__Study material__.
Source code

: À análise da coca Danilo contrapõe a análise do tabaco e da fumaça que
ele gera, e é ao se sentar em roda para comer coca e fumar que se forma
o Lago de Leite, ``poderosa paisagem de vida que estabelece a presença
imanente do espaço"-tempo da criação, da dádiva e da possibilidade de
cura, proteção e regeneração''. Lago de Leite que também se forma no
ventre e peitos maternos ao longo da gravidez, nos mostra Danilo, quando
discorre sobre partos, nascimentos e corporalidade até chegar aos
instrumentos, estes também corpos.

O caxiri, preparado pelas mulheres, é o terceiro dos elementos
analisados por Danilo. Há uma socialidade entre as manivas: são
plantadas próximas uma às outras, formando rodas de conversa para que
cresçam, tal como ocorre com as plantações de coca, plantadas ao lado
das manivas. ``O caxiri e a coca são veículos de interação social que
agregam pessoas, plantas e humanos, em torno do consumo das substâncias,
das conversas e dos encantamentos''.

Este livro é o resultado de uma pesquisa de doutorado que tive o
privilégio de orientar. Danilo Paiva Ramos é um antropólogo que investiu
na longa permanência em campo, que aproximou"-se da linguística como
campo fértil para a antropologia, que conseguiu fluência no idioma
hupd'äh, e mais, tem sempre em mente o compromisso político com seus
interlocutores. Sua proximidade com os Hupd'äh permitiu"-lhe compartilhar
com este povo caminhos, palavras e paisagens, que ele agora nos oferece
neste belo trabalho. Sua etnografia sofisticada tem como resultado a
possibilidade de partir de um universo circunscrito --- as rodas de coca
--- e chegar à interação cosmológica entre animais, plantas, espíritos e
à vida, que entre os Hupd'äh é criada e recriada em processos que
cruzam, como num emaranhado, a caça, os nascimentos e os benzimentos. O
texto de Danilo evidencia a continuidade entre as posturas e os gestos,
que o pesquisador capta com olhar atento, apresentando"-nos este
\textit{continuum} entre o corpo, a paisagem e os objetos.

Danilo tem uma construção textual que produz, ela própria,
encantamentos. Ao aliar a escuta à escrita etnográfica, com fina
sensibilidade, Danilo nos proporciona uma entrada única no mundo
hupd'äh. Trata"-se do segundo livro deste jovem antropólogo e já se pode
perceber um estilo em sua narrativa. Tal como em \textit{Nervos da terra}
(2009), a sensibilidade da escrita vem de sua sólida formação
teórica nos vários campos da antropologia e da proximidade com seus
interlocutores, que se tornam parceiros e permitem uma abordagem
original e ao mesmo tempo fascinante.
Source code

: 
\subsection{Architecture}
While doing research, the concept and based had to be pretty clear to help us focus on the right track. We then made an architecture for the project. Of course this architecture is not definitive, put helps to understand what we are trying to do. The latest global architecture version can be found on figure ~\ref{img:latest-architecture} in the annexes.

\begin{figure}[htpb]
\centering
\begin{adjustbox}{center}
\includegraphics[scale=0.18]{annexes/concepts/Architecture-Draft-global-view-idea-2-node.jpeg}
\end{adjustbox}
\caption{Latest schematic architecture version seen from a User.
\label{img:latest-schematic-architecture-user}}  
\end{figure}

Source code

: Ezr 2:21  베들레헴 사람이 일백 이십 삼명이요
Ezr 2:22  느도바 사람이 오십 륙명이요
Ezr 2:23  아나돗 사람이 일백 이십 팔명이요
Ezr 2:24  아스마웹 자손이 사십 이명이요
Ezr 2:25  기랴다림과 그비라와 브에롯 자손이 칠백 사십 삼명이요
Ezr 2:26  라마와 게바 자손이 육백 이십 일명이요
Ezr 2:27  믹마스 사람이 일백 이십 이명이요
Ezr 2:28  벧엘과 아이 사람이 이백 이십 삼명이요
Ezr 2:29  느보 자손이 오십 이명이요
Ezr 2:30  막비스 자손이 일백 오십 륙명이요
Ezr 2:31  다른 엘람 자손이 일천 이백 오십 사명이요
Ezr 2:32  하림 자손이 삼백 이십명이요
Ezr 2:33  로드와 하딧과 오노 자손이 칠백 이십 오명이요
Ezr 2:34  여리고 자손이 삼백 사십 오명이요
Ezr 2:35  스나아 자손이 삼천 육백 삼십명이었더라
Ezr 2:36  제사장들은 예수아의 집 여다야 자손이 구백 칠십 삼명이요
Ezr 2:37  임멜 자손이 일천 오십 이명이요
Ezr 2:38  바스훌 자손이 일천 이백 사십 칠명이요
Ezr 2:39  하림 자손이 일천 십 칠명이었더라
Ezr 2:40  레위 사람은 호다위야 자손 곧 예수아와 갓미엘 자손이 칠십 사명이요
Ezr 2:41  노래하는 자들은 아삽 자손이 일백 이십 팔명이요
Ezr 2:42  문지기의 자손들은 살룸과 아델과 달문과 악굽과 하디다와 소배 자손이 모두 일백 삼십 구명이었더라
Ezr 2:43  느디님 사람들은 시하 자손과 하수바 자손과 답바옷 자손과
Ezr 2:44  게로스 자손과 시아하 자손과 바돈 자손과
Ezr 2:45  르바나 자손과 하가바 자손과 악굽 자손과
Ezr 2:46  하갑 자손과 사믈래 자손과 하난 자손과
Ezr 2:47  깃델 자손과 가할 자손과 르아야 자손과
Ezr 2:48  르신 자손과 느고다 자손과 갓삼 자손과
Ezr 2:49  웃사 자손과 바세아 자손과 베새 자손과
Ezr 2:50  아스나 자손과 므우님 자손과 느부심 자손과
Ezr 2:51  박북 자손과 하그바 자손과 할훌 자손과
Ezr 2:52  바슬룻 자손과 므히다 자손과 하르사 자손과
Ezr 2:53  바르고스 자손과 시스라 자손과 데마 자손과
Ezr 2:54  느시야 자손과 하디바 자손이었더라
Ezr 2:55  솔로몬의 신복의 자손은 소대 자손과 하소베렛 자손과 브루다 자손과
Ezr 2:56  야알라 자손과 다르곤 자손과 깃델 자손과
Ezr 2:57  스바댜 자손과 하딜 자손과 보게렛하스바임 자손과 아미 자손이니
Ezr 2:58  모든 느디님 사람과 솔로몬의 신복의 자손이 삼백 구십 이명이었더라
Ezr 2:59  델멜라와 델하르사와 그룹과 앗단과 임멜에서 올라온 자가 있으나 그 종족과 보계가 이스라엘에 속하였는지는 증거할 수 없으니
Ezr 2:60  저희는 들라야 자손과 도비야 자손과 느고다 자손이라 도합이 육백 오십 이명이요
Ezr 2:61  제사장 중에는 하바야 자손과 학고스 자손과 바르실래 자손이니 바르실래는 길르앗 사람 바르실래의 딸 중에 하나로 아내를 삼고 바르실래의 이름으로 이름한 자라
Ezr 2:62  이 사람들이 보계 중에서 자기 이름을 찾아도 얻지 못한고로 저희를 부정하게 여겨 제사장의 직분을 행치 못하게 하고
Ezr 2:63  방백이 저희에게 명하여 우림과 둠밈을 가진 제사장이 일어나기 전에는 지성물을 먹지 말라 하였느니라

__Exercise description__.
Send back the lines of the records word for word, from the very first through the line containing "neste belo trabalho.".

__Task result__.
Source code

: À análise da coca Danilo contrapõe a análise do tabaco e da fumaça que
ele gera, e é ao se sentar em roda para comer coca e fumar que se forma
o Lago de Leite, ``poderosa paisagem de vida que estabelece a presença
imanente do espaço"-tempo da criação, da dádiva e da possibilidade de
cura, proteção e regeneração''. Lago de Leite que também se forma no
ventre e peitos maternos ao longo da gravidez, nos mostra Danilo, quando
discorre sobre partos, nascimentos e corporalidade até chegar aos
instrumentos, estes também corpos.

O caxiri, preparado pelas mulheres, é o terceiro dos elementos
analisados por Danilo. Há uma socialidade entre as manivas: são
plantadas próximas uma às outras, formando rodas de conversa para que
cresçam, tal como ocorre com as plantações de coca, plantadas ao lado
das manivas. ``O caxiri e a coca são veículos de interação social que
agregam pessoas, plantas e humanos, em torno do consumo das substâncias,
das conversas e dos encantamentos''.

Este livro é o resultado de uma pesquisa de doutorado que tive o
privilégio de orientar. Danilo Paiva Ramos é um antropólogo que investiu
na longa permanência em campo, que aproximou"-se da linguística como
campo fértil para a antropologia, que conseguiu fluência no idioma
hupd'äh, e mais, tem sempre em mente o compromisso político com seus
interlocutores. Sua proximidade com os Hupd'äh permitiu"-lhe compartilhar
com este povo caminhos, palavras e paisagens, que ele agora nos oferece
neste belo trabalho. Sua etnografia sofisticada tem como resultado a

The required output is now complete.